Liz Truss is preparing to reverse parts of her economic strategy later on Friday following weeks of market pressure on the UK premier to explain how she’ll pay for a massive package of tax cuts.
The move was disclosed by a person familiar with the matter who asked not to be identified discussing unannounced plans. They didn’t say which measures Truss will roll back. The premier’s office later said she will hold a press conference on Friday, without providing any further details.
Attention has focused on whether Truss will cancel a freeze in corporation tax next year, and instead raise it as previously planned by her predecessor, Boris Johnson. There’s been a growing clamour for the embattled premier to reverse course ever since Sept 23, when Chancellor of the Exchequer Kwasi Kwarteng announced the biggest set of unfunded tax cuts in half a century.
That spooked the markets, sending the pound plummeting to a record low against the dollar and forcing the Bank of England into an emergency intervention to support the bond market. That is due to end on Friday, adding pressure on the government to act.

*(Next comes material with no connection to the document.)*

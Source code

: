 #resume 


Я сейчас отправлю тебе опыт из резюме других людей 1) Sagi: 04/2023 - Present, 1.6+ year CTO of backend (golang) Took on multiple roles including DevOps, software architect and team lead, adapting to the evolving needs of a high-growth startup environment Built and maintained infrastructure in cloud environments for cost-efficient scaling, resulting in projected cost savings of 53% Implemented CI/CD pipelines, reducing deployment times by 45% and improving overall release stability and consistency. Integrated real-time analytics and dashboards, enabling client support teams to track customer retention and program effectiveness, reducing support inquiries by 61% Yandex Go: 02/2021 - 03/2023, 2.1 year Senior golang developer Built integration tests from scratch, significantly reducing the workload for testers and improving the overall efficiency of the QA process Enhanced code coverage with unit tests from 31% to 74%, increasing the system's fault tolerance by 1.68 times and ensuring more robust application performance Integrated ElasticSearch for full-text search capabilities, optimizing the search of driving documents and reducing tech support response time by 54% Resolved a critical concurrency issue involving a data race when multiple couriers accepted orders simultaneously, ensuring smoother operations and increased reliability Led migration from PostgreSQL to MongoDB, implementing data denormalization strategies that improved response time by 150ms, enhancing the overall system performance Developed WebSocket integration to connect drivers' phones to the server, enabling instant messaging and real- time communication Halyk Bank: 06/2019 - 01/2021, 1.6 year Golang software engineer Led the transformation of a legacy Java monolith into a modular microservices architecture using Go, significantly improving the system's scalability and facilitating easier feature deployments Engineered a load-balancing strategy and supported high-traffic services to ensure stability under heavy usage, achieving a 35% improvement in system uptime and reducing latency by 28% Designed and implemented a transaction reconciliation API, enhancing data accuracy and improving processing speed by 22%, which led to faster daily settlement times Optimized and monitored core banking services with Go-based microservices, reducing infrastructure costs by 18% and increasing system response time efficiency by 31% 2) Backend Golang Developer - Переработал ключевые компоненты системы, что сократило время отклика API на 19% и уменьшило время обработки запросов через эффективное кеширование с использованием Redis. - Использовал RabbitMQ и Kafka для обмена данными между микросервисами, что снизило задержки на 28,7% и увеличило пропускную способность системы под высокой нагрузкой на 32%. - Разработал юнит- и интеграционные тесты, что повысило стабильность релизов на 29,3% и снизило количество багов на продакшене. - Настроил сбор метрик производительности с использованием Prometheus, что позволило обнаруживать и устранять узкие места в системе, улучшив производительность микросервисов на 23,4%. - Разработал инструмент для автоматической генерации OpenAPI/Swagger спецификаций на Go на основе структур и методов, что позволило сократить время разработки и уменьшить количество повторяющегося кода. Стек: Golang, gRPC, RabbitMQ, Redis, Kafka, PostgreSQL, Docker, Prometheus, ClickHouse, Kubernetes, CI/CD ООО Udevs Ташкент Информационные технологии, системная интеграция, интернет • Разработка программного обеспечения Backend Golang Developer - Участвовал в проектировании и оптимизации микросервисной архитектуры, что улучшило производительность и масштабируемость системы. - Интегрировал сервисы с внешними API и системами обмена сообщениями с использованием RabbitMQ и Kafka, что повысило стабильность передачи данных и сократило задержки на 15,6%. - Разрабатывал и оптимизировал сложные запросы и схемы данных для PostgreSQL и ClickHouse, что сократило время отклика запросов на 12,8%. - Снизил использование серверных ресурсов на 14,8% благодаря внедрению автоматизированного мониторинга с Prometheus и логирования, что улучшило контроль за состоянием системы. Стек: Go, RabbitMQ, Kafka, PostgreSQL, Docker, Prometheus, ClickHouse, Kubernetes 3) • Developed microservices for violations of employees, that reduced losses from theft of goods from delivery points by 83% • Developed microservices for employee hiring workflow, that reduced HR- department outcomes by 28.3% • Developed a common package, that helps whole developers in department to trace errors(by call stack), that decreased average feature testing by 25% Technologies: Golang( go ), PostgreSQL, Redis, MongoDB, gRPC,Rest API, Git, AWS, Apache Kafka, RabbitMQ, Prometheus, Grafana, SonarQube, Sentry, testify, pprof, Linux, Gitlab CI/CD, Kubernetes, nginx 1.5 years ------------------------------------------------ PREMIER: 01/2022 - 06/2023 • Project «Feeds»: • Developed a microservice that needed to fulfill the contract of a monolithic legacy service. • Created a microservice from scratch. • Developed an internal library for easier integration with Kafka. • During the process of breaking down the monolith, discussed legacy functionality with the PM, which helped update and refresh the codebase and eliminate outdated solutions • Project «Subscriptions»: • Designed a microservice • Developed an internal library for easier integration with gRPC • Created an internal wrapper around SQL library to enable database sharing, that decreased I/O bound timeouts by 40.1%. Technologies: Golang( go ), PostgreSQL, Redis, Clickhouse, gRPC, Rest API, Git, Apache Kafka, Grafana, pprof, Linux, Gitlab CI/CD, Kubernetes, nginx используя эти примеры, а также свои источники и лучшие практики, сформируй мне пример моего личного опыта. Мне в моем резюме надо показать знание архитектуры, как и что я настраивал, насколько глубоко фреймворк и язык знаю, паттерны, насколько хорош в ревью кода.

News of the imminent U-turn came just as Kwarteng landed at London’s Heathrow airport, after he cut short his trip to the International Monetary Fund meetings in Washington. The Times newspaper reported he will be fired, though Truss’s office declined to comment on what it called “speculation.”
The pound is on course to be the best-performing major currency this week, on expectations that the government would be forced into a fiscal U-turn.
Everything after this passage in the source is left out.